Start of Record excerpts
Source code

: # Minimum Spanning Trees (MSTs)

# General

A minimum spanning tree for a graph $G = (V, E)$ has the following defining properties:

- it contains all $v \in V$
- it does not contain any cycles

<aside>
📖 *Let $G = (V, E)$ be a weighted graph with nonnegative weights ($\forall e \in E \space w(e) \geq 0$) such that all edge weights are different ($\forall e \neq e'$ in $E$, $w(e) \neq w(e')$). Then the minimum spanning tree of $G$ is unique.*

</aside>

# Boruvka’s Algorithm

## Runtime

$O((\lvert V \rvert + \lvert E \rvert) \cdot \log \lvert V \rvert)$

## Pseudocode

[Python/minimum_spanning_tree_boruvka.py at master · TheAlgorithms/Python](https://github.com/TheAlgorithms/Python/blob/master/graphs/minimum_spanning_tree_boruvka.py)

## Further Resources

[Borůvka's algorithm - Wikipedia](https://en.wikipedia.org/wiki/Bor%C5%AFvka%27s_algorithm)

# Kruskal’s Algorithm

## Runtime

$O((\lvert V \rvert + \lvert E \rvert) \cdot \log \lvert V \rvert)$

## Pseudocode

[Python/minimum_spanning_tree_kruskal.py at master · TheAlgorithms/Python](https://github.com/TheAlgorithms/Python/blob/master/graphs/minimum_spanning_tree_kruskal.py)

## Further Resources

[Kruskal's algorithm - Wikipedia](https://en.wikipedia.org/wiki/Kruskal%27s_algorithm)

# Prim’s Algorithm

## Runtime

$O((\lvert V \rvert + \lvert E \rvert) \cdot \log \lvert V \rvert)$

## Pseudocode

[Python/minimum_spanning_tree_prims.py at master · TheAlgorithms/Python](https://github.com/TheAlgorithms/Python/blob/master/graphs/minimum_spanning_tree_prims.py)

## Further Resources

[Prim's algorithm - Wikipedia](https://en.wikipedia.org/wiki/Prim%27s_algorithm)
End of Record excerpts
## Task to carry out
Print every record exactly as written.

## Answer to this problem
Source code

: # Minimum Spanning Trees (MSTs)

# General

A minimum spanning tree for a graph $G = (V, E)$ has the following defining properties:

- it contains all $v \in V$
- it does not contain any cycles

<aside>
📖 *Let $G = (V, E)$ be a weighted graph with nonnegative weights ($\forall e \in E \space w(e) \geq 0$) such that all edge weights are different ($\forall e \neq e'$ in $E$, $w(e) \neq w(e')$). Then the minimum spanning tree of $G$ is unique.*

</aside>

# Boruvka’s Algorithm

## Runtime

$O((\lvert V \rvert + \lvert E \rvert) \cdot \log \lvert V \rvert)$

## Pseudocode

[Python/minimum_spanning_tree_boruvka.py at master · TheAlgorithms/Python](https://github.com/TheAlgorithms/Python/blob/master/graphs/minimum_spanning_tree_boruvka.py)

## Further Resources

[Borůvka's algorithm - Wikipedia](https://en.wikipedia.org/wiki/Bor%C5%AFvka%27s_algorithm)

# Kruskal’s Algorithm

## Runtime

$O((\lvert V \rvert + \lvert E \rvert) \cdot \log \lvert V \rvert)$

## Pseudocode

[Python/minimum_spanning_tree_kruskal.py at master · TheAlgorithms/Python](https://github.com/TheAlgorithms/Python/blob/master/graphs/minimum_spanning_tree_kruskal.py)

## Further Resources

[Kruskal's algorithm - Wikipedia](https://en.wikipedia.org/wiki/Kruskal%27s_algorithm)

# Prim’s Algorithm

## Runtime

$O((\lvert V \rvert + \lvert E \rvert) \cdot \log \lvert V \rvert)$

## Pseudocode

[Python/minimum_spanning_tree_prims.py at master · TheAlgorithms/Python](https://github.com/TheAlgorithms/Python/blob/master/graphs/minimum_spanning_tree_prims.py)

## Further Resources

[Prim's algorithm - Wikipedia](https://en.wikipedia.org/wiki/Prim%27s_algorithm)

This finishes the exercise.